Spätestens zu Weihnachten gibt es hier immer ein paar Lesempfehlungen. Eigentlich sollten es im Laufe des Jahres viel mehr sein, und dann schiebe ich es doch immer wieder auf. Heute aber ist es soweit:
Auf die Hand von Stevan Paul
Im April hat Stevan unser Podcast-Gespräch genutzt, um zum ersten Mal sein neues Buch Auf die Hand anzukündigen. Seitdem ist eine ganze Welle durch die Medien gerauscht, es gibt ein eigenes Blog dazu und überhaupt ist das Buch in diesem Land genau zum richtigen Zeitpunkt erschienen, denn der Stevan hat halt einen guten Riecher für Trends. Trotzdem liegt es natürlich auf der Hand (ha ha ha, Wortwitz!), dass ich das Buch hier noch mal vorstelle. Überall gibt es Bewegung, was Fastfood und Streetfood angeht, die eigentlich Slowfood sein möchte: Essen auf die Hand, das aber nicht hinuntergeschlungen werden soll, sondern das aus guten, frischen Produkten besteht und einfach schmecken soll, liegt voll im Trend.

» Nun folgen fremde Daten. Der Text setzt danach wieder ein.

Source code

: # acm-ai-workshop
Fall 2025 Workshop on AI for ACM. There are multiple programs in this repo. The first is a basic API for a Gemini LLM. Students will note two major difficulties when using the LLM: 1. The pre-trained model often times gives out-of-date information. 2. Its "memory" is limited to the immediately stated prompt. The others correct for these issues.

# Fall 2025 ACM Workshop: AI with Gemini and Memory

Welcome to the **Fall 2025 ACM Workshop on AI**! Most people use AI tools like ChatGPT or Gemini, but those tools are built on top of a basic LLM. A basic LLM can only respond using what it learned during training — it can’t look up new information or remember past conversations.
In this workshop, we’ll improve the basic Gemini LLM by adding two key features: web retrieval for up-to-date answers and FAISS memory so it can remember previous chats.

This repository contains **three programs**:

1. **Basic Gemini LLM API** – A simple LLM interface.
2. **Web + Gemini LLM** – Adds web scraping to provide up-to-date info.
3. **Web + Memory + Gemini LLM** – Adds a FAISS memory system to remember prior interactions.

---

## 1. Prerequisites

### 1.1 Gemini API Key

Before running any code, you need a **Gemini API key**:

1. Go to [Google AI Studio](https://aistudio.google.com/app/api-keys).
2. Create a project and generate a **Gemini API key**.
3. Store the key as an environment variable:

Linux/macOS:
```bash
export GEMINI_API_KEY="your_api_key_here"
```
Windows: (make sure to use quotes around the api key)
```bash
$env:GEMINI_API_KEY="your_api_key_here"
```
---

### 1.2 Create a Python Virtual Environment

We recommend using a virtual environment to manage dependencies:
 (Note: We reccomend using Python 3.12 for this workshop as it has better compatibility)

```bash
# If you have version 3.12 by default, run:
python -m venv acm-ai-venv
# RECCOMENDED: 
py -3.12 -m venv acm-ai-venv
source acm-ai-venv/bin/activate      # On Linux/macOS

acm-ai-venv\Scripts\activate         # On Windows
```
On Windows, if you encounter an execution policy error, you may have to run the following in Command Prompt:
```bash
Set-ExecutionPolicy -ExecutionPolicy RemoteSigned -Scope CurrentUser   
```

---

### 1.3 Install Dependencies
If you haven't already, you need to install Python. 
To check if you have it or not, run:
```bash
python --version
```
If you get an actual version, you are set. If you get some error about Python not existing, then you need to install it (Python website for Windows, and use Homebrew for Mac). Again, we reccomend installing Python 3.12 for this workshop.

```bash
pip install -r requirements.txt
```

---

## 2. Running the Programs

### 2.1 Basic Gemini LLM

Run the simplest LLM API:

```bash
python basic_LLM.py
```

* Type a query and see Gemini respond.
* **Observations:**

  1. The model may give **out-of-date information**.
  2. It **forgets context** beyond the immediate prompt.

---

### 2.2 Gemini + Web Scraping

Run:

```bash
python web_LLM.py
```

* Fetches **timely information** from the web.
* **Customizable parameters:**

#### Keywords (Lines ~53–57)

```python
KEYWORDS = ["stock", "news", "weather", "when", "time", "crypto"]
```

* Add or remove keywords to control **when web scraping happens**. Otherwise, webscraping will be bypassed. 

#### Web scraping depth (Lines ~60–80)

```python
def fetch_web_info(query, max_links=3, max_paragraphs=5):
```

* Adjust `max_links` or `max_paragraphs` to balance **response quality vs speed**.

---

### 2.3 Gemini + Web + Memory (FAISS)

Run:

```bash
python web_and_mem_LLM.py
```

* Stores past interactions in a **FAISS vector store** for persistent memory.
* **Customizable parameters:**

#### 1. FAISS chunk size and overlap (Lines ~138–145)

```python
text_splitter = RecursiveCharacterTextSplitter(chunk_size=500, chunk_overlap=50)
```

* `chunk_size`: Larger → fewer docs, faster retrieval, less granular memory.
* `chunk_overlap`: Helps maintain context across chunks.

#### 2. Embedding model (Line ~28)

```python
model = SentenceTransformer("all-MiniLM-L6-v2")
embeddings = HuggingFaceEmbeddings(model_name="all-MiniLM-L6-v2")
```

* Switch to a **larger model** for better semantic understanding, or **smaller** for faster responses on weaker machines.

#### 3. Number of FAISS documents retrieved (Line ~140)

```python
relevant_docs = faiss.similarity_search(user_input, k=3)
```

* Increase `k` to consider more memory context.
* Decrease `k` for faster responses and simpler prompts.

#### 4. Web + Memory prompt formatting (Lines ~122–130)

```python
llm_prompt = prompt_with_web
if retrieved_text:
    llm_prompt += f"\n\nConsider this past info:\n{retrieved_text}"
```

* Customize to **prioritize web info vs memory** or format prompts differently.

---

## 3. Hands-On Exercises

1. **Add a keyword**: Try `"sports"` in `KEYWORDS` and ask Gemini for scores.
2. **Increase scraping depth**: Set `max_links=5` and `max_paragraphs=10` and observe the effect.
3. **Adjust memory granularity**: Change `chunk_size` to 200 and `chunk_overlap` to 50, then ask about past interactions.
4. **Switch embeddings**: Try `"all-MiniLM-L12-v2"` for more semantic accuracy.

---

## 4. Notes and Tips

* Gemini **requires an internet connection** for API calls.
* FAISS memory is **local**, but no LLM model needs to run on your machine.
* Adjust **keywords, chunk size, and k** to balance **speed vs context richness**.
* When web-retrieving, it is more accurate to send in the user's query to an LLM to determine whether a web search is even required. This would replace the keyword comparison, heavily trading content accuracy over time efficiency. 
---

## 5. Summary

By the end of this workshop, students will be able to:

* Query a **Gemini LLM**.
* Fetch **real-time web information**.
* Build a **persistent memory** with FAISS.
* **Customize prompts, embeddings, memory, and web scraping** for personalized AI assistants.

Stevan stellt in seinem Buch nicht nur eine große Menge an Rezepten sondern auch Menschen vor, die genau dieses Essen auf die Hand anbieten. Das Spektrum reicht dabei vom Butterbrot mit selbstgebackenem Brot über die obligatorischen Burger-Varianten und Pastrami hin zur Küche des Mittelmeers und zu einigen asiatischen Varianten. Natürlich ist Auf die Hand kein Buch, in dem man bahnbrechend neue Rezepte entdeckt, das soll es aber auch nicht sein. Es sind eher die Feinheiten und die Umsetzbarkeit, die beeindrucken. So zum Beispiel der Wunderteig für Burger-Buns und Hot-Dog-Brötchen, die man einfach mal in dieser Form gebacken haben sollte, weil man sie dann immer wieder backt und keine anderen Buns mehr haben möchte. Auch der moderne Hamburger-Klassiker, den Stevans Freund Oliver Trific für einen Londoner Burger Monday kreiert hat, findet sich hier. Ganz und gar nicht unerwähnt bleiben sollte die kongeniale Zusammenarbeit mit der Fotografin Daniela Haug, deren Arbeit dieses schön gestaltete Buch mindestens so bereichert, wie die Schreibe und der Esprit von Stevan. Für Menschen, die auch selber mal was Schnelles für sich und vor allem für die Familie auf die Hand zaubern wollen, ist das genau das richtige Buch. Und es ist, nebenbei gesagt, ein Kochbuch, das zwar nicht speziell für Kinder geschrieben wurde, das aber besser ist als so ziemlich jedes Kinderkochbuch, das ich kenne. Denn das, was hier drin steht, schmeckt meinen Kindern von drei bis zwölf fast durchweg ausgezeichnet und sie können dabei helfen, die Speisen mit zuzubereiten. Das muss ein Kochbuch, das sich ja im Alltag bewähren soll, erst einmal schaffen.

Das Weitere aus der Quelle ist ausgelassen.